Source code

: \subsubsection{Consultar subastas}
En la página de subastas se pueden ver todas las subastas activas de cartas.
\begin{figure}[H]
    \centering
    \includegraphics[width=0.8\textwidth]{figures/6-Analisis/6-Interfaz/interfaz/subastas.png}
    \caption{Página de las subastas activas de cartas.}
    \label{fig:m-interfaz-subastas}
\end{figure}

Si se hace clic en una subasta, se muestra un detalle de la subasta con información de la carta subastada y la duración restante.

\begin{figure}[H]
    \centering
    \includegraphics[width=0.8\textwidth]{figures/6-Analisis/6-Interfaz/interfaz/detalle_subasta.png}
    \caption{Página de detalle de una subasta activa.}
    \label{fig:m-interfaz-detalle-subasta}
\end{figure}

____________________

▶ **WORK INSTRUCTION**
Please go through the listing and return each line that has "caption" in it.

▶ **REPLY**
    \caption{Página de las subastas activas de cartas.}
    \caption{Página de detalle de una subasta activa.}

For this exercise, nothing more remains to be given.